177 Even if that were not so, Cirrus did not explain how that part of cl 10.3 was said to relate to the implied term it alleges. That relationship is important because the presence of an express term on the same subject matter as an implied term can have more than one consequence. As Buss JA said in Servcorp WA Pty Ltd v Perron Investments Pty Ltd [2016] WASCA 79; 50 WAR 226 at [145] (Martin CJ and Murphy JA agreeing):
Although the mere fact that an express term deals with a particular subject matter is not, of itself, decisive against an implication which involves the relevant subject matter being dealt with more extensively, an examination of the contract, in the context of the objective framework of facts within which it came into existence, may reveal that the express term was intended to cover the field that would otherwise be occupied, at least in part, by the alleged implied term. In those circumstances, there would be no room for the implication of the alleged term. See Gemmell Power Farming Co Ltd v Nies (1935) 35 SR (NSW) 469, where Jordan CJ (Halse Rogers and Street JJ agreeing) made these comments (at 476-477):
"The implied promise may also be negatived by an express provision which is inconsistent with it … This occurs where the contract is found to contain in the same field an express promise in different terms … The fact that there is an express provision dealing to some extent with the same subject is not, of itself, sufficient, in every case, to negative the implied promise … It may appear that the express term is intended only to supplement it … But if the express term appears to be intended to cover the field that would otherwise be occupied by the implied term, the implied term is excluded."
178 In my opinion, cl 10.3 would have covered the field, leaving no room for any implied duty of cooperation. The parties addressed in their agreement the extent of any duty to cooperate and behave reasonably and did not include onerous terms of the kind alleged to be implied. It might be said that the implied term supplements the express one, but Cirrus did not put its case in this way.
179 Paragraph [14D] of the FASOC alleges a series of more specific obligations that are said to arise "by reason of the implied term". Because I have rejected the implied term as pleaded, these do not arise. Some of these asserted duties (such as keeping Cirrus informed of any changes of position by the NZDF) might plausibly have been alleged as implied terms in their own right or as arising from a general duty to act in good faith. However, this was not how the case was put. One (a duty to provide Cirrus with an opportunity to meet any changed requirements of the NZDF: [14D(f)]) was disavowed in submissions.

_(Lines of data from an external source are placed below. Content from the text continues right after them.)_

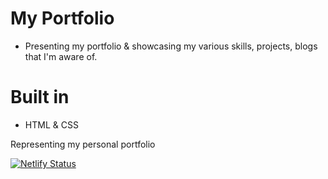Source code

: # My Portfolio

- Presenting my portfolio & showcasing my various skills, projects, blogs that I'm aware of.

# Built in
- HTML & CSS

Representing my personal portfolio

[![Netlify Status](https://api.netlify.com/api/v1/badges/157de449-5513-46e9-84bd-0815be316300/deploy-status)](https://app.netlify.com/sites/shivammishra/deploys)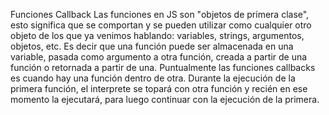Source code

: Funciones Callback
Las funciones en JS son "objetos de primera clase", esto significa que se comportan y se pueden utilizar como cualquier otro objeto de los que ya venimos hablando: variables, strings, argumentos, objetos, etc. Es decir que una función puede ser almacenada en una variable, pasada como argumento a otra función, creada a partir de una función o retornada a partir de una. 
Puntualmente las funciones callbacks es cuando hay una función dentro de otra. Durante la ejecución de la primera función, el interprete se topará con otra función y recién en ese momento la ejecutará, para luego continuar con la ejecución de la primera. 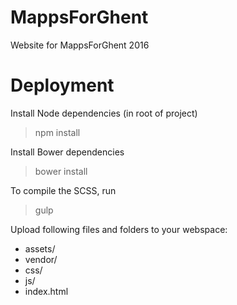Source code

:MappsForGhent
==============

Website for MappsForGhent 2016

# Deployment

Install Node dependencies (in root of project)

> npm install

Install Bower dependencies

> bower install

To compile the SCSS, run

> gulp

Upload following files and folders to your webspace:

- assets/  
- vendor/  
- css/  
- js/  
- index.html
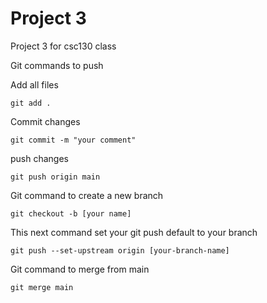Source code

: 
# Project 3

Project 3 for csc130 class



Git commands to push

Add all files

    git add .

Commit changes

    git commit -m "your comment"

push changes 

    git push origin main


Git command to create a new branch

	git checkout -b [your name]

This next command set your git push default to your branch

	git push --set-upstream origin [your-branch-name]



Git command to merge from main

	git merge main

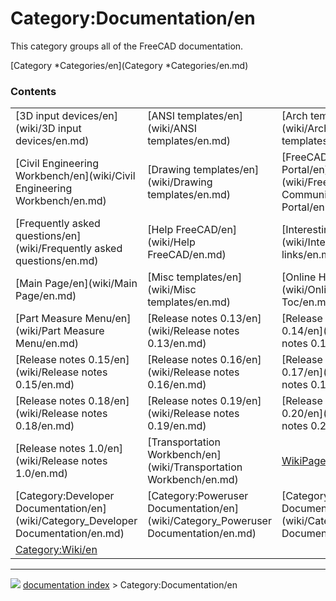 # Category:Documentation/en
This category groups all of the FreeCAD documentation.

[Category   *Categories/en](Category   *Categories/en.md)

### Contents

|     |     |     |
| --- | --- | --- |
| [3D input devices/en](wiki/3D input devices/en.md) | [ANSI templates/en](wiki/ANSI templates/en.md) | [Arch templates/en](wiki/Arch templates/en.md) |
| [Civil Engineering Workbench/en](wiki/Civil Engineering Workbench/en.md) | [Drawing templates/en](wiki/Drawing templates/en.md) | [FreeCAD Community Portal/en](wiki/FreeCAD Community Portal/en.md) |
| [Frequently asked questions/en](wiki/Frequently asked questions/en.md) | [Help FreeCAD/en](wiki/Help FreeCAD/en.md) | [Interesting links/en](wiki/Interesting links/en.md) |
| [Main Page/en](wiki/Main Page/en.md) | [Misc templates/en](wiki/Misc templates/en.md) | [Online Help Toc/en](wiki/Online Help Toc/en.md) |
| [Part Measure Menu/en](wiki/Part Measure Menu/en.md) | [Release notes 0.13/en](wiki/Release notes 0.13/en.md) | [Release notes 0.14/en](wiki/Release notes 0.14/en.md) |
| [Release notes 0.15/en](wiki/Release notes 0.15/en.md) | [Release notes 0.16/en](wiki/Release notes 0.16/en.md) | [Release notes 0.17/en](wiki/Release notes 0.17/en.md) |
| [Release notes 0.18/en](wiki/Release notes 0.18/en.md) | [Release notes 0.19/en](wiki/Release notes 0.19/en.md) | [Release notes 0.20/en](wiki/Release notes 0.20/en.md) |
| [Release notes 1.0/en](wiki/Release notes 1.0/en.md) | [Transportation Workbench/en](wiki/Transportation Workbench/en.md) | [WikiPages/en](wiki/WikiPages/en.md) |
| [Category:Developer Documentation/en](wiki/Category_Developer Documentation/en.md) | [Category:Poweruser Documentation/en](wiki/Category_Poweruser Documentation/en.md) | [Category:User Documentation/en](wiki/Category_User Documentation/en.md) |
| [Category:Wiki/en](wiki/Category_Wiki/en.md) |



---
![](images/Right_arrow.png) [documentation index](../README.md) > Category:Documentation/en
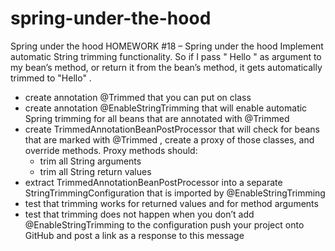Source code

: # spring-under-the-hood
Spring under the hood
HOMEWORK #18 – Spring under the hood
Implement automatic String trimming functionality. So if I pass  "    Hello  "  as argument to my bean’s method, or return it from the bean’s method, it gets automatically trimmed to "Hello" .
 - create annotation @Trimmed that you can put on class
 - create annotation @EnableStringTrimming that will enable automatic Spring trimming for all beans that are annotated with @Trimmed
 - create TrimmedAnnotationBeanPostProcessor  that will check for beans that are marked with @Trimmed , create a proxy of those classes, and override methods. Proxy methods should:
   - trim all String arguments
   - trim all String return values
 - extract  TrimmedAnnotationBeanPostProcessor  into a separate StringTrimmingConfiguration that is imported by @EnableStringTrimming
 - test that trimming works for returned values and for method arguments
 - test that trimming does not happen when you don’t add @EnableStringTrimming to the configuration
push your project onto GitHub and post a link as a response to this message
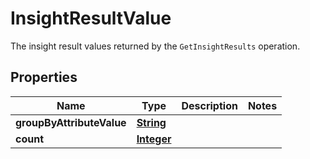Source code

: 

# InsightResultValue

The insight result values returned by the <code>GetInsightResults</code> operation.

## Properties

| Name | Type | Description | Notes |
|------------ | ------------- | ------------- | -------------|
|**groupByAttributeValue** | [**String**](String.md) |  |  |
|**count** | [**Integer**](Integer.md) |  |  |



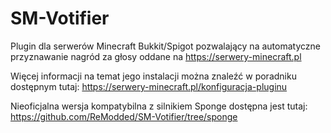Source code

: # SM-Votifier

Plugin dla serwerów Minecraft Bukkit/Spigot pozwalający na automatyczne przyznawanie nagród za głosy oddane na https://serwery-minecraft.pl

Więcej informacji na temat jego instalacji można znaleźć w poradniku dostępnym tutaj:
https://serwery-minecraft.pl/konfiguracja-pluginu

Nieoficjalna wersja kompatybilna z silnikiem Sponge dostępna jest tutaj: https://github.com/ReModded/SM-Votifier/tree/sponge
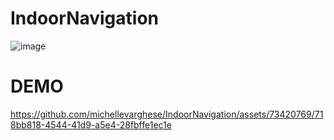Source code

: # IndoorNavigation

![image](https://github.com/michellevarghese/IndoorNavigation/assets/73420769/039f85b3-b43c-4d32-aa44-c00812841b88)


# DEMO
https://github.com/michellevarghese/IndoorNavigation/assets/73420769/718bb818-4544-41d9-a5e4-28fbffe1ec1e









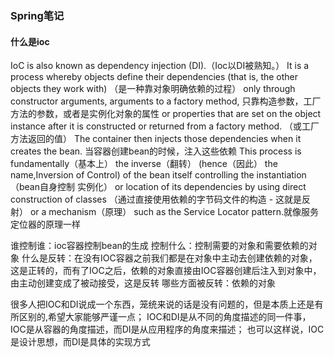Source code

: ### Spring笔记

#### 什么是ioc
IoC is also known as dependency injection (DI).（Ioc以DI被熟知。）
It is a process whereby objects define their dependencies (that is, the other objects they work with)
（是一种靠对象明确依赖的过程）
only through constructor arguments, arguments to a factory method,
只靠构造参数，工厂方法的参数，或者是实例化对象的属性
or properties that are set on the object instance after it is constructed
or returned from a factory method. （或工厂方法返回的值）
The container then injects those dependencies when it creates the bean.
当容器创建bean的时候，注入这些依赖
This process is fundamentally（基本上） the inverse（翻转） (hence（因此） the name,Inversion of Control) of
the bean itself controlling the instantiation （bean自身控制 实例化）
or location of its dependencies by using direct construction of classes （通过直接使用依赖的字节码文件的构造 - 这就是反射）
or a mechanism（原理） such as the Service Locator pattern.就像服务定位器的原理一样


谁控制谁：ioc容器控制bean的生成
控制什么：控制需要的对象和需要依赖的对象
什么是反转：在没有IOC容器之前我们都是在对象中主动去创建依赖的对象，这是正转的，而有了IOC之后，依赖的对象直接由IOC容器创建后注入到对象中，由主动创建变成了被动接受，这是反转
哪些方面被反转：依赖的对象

很多人把IOC和DI说成一个东西，笼统来说的话是没有问题的，但是本质上还是有所区别的,希望大家能够严谨一点；
IOC和DI是从不同的角度描述的同一件事，IOC是从容器的角度描述，而DI是从应用程序的角度来描述；
也可以这样说，IOC是设计思想，而DI是具体的实现方式


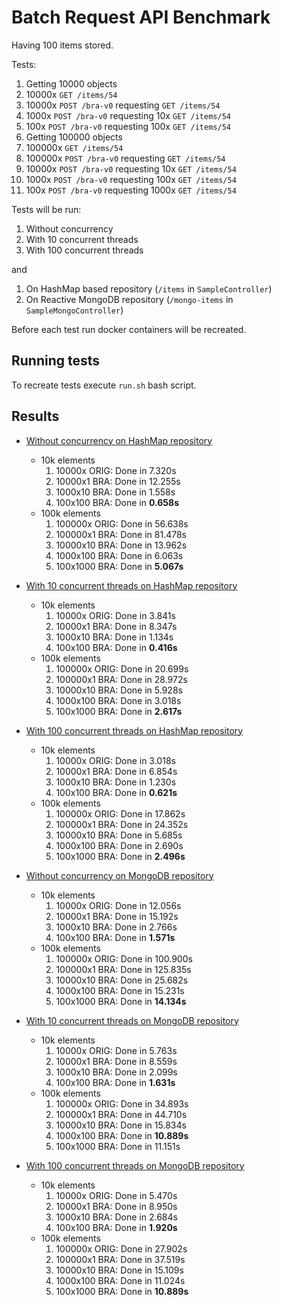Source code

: # Batch Request API Benchmark

Having 100 items stored.

Tests:

1. Getting 10000 objects
  1. 10000x `GET /items/54`
  1. 10000x `POST /bra-v0` requesting `GET /items/54`
  1. 1000x `POST /bra-v0` requesting 10x `GET /items/54`
  1. 100x `POST /bra-v0` requesting 100x `GET /items/54`
1. Getting 100000 objects
  1. 100000x `GET /items/54`
  1. 100000x `POST /bra-v0` requesting `GET /items/54`
  1. 10000x `POST /bra-v0` requesting 10x `GET /items/54`
  1. 1000x `POST /bra-v0` requesting 100x `GET /items/54`
  1. 100x `POST /bra-v0` requesting 1000x `GET /items/54`

Tests will be run:

1. Without concurrency
1. With 10 concurrent threads
1. With 100 concurrent threads

and

1. On HashMap based repository (`/items` in `SampleController`)
1. On Reactive MongoDB repository (`/mongo-items` in `SampleMongoController`)

Before each test run docker containers will be recreated.

## Running tests

To recreate tests execute `run.sh` bash script.

## Results

* [Without concurrency on HashMap repository](test_1_map)
  * 10k elements
    1. 10000x ORIG: Done in 7.320s
    1. 10000x1 BRA: Done in 12.255s
    1. 1000x10 BRA: Done in 1.558s
    1. 100x100 BRA: Done in **0.658s**
  * 100k elements
    1. 100000x ORIG: Done in 56.638s
    1. 100000x1 BRA: Done in 81.478s
    1. 10000x10 BRA: Done in 13.962s
    1. 1000x100 BRA: Done in 6.063s
    1. 100x1000 BRA: Done in **5.067s**
* [With 10 concurrent threads on HashMap repository](test_10_map)
  * 10k elements
    1. 10000x ORIG: Done in 3.841s
    1. 10000x1 BRA: Done in 8.347s
    1. 1000x10 BRA: Done in 1.134s
    1. 100x100 BRA: Done in **0.416s**
  * 100k elements
    1. 100000x ORIG: Done in 20.699s
    1. 100000x1 BRA: Done in 28.972s
    1. 10000x10 BRA: Done in 5.928s
    1. 1000x100 BRA: Done in 3.018s
    1. 100x1000 BRA: Done in **2.617s**
* [With 100 concurrent threads on HashMap repository](test_100_map)
  * 10k elements
    1. 10000x ORIG: Done in 3.018s
    1. 10000x1 BRA: Done in 6.854s
    1. 1000x10 BRA: Done in 1.230s
    1. 100x100 BRA: Done in **0.621s**
  * 100k elements
    1. 100000x ORIG: Done in 17.862s
    1. 100000x1 BRA: Done in 24.352s
    1. 10000x10 BRA: Done in 5.685s
    1. 1000x100 BRA: Done in 2.690s
    1. 100x1000 BRA: Done in **2.496s**


* [Without concurrency on MongoDB repository](test_1_mongo)
  * 10k elements
    1. 10000x ORIG: Done in 12.056s
    1. 10000x1 BRA: Done in 15.192s
    1. 1000x10 BRA: Done in 2.766s
    1. 100x100 BRA: Done in **1.571s**
  * 100k elements
    1. 100000x ORIG: Done in 100.900s
    1. 100000x1 BRA: Done in 125.835s
    1. 10000x10 BRA: Done in 25.682s
    1. 1000x100 BRA: Done in 15.231s
    1. 100x1000 BRA: Done in **14.134s**
* [With 10 concurrent threads on MongoDB repository](test_10_mongo)
  * 10k elements
    1. 10000x ORIG: Done in 5.763s
    1. 10000x1 BRA: Done in 8.559s
    1. 1000x10 BRA: Done in 2.099s
    1. 100x100 BRA: Done in **1.631s**
  * 100k elements
    1. 100000x ORIG: Done in 34.893s
    1. 100000x1 BRA: Done in 44.710s
    1. 10000x10 BRA: Done in 15.834s
    1. 1000x100 BRA: Done in **10.889s**
    1. 100x1000 BRA: Done in 11.151s
* [With 100 concurrent threads on MongoDB repository](test_100_mongo)
  * 10k elements
    1. 10000x ORIG: Done in 5.470s
    1. 10000x1 BRA: Done in 8.950s
    1. 1000x10 BRA: Done in 2.684s
    1. 100x100 BRA: Done in **1.920s**
  * 100k elements
    1. 100000x ORIG: Done in 27.902s
    1. 100000x1 BRA: Done in 37.519s
    1. 10000x10 BRA: Done in 15.109s
    1. 1000x100 BRA: Done in 11.024s
    1. 100x1000 BRA: Done in **10.889s**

180 Much of Cirrus's factual case appeared to be directed at proving a course of conduct by the respondents that was deliberately directed at bringing about a situation in which Cirrus could be excluded from participation in the project and MAROPS retained instead. This, if proved, would have constituted a breach of any version of the implied term discussed above. However, the submission that the teaming agreement (if it had contractual force) contained an implied term of the kind pleaded cannot be accepted. Conduct of the kind adverted to here (again, if proved) might also be seen as a breach of a narrower implied term (eg that the parties would act in good faith to promote and not undermine the aims of the teaming agreement), but the case was not pleaded in this way.